---------- Source data

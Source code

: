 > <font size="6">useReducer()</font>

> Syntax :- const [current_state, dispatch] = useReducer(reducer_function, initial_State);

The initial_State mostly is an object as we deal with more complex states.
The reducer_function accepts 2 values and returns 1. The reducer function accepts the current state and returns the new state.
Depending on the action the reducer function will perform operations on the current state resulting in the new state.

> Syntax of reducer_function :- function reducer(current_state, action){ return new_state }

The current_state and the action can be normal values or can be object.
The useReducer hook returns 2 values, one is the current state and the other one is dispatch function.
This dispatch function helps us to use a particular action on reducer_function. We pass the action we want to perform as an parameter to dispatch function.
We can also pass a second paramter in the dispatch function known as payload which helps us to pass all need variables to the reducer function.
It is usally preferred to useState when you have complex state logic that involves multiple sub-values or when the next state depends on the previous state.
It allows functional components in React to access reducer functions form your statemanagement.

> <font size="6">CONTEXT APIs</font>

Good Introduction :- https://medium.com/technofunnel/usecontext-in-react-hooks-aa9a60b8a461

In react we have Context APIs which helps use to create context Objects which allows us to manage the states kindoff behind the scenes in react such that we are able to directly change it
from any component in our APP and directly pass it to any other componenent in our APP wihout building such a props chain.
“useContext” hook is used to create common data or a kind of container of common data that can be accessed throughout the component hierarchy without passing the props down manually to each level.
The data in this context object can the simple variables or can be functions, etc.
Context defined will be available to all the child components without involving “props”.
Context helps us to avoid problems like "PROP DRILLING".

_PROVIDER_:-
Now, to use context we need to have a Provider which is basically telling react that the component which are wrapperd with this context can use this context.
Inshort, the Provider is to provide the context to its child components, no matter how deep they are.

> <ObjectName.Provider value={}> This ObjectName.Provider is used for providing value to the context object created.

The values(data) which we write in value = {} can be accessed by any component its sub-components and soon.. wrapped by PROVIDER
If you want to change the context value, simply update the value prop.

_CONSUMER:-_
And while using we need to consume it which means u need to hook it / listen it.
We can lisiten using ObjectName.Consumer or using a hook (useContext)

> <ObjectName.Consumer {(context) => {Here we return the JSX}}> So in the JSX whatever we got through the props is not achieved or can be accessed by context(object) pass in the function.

--------------------

Each line above must be reproduced exactly.

Solution ▸
Source code

: > <font size="6">useReducer()</font>

> Syntax :- const [current_state, dispatch] = useReducer(reducer_function, initial_State);

The initial_State mostly is an object as we deal with more complex states.
The reducer_function accepts 2 values and returns 1. The reducer function accepts the current state and returns the new state.
Depending on the action the reducer function will perform operations on the current state resulting in the new state.

> Syntax of reducer_function :- function reducer(current_state, action){ return new_state }

The current_state and the action can be normal values or can be object.
The useReducer hook returns 2 values, one is the current state and the other one is dispatch function.
This dispatch function helps us to use a particular action on reducer_function. We pass the action we want to perform as an parameter to dispatch function.
We can also pass a second paramter in the dispatch function known as payload which helps us to pass all need variables to the reducer function.
It is usally preferred to useState when you have complex state logic that involves multiple sub-values or when the next state depends on the previous state.
It allows functional components in React to access reducer functions form your statemanagement.

> <font size="6">CONTEXT APIs</font>

Good Introduction :- https://medium.com/technofunnel/usecontext-in-react-hooks-aa9a60b8a461

In react we have Context APIs which helps use to create context Objects which allows us to manage the states kindoff behind the scenes in react such that we are able to directly change it
from any component in our APP and directly pass it to any other componenent in our APP wihout building such a props chain.
“useContext” hook is used to create common data or a kind of container of common data that can be accessed throughout the component hierarchy without passing the props down manually to each level.
The data in this context object can the simple variables or can be functions, etc.
Context defined will be available to all the child components without involving “props”.
Context helps us to avoid problems like "PROP DRILLING".

_PROVIDER_:-
Now, to use context we need to have a Provider which is basically telling react that the component which are wrapperd with this context can use this context.
Inshort, the Provider is to provide the context to its child components, no matter how deep they are.

> <ObjectName.Provider value={}> This ObjectName.Provider is used for providing value to the context object created.

The values(data) which we write in value = {} can be accessed by any component its sub-components and soon.. wrapped by PROVIDER
If you want to change the context value, simply update the value prop.

_CONSUMER:-_
And while using we need to consume it which means u need to hook it / listen it.
We can lisiten using ObjectName.Consumer or using a hook (useContext)

> <ObjectName.Consumer {(context) => {Here we return the JSX}}> So in the JSX whatever we got through the props is not achieved or can be accessed by context(object) pass in the function.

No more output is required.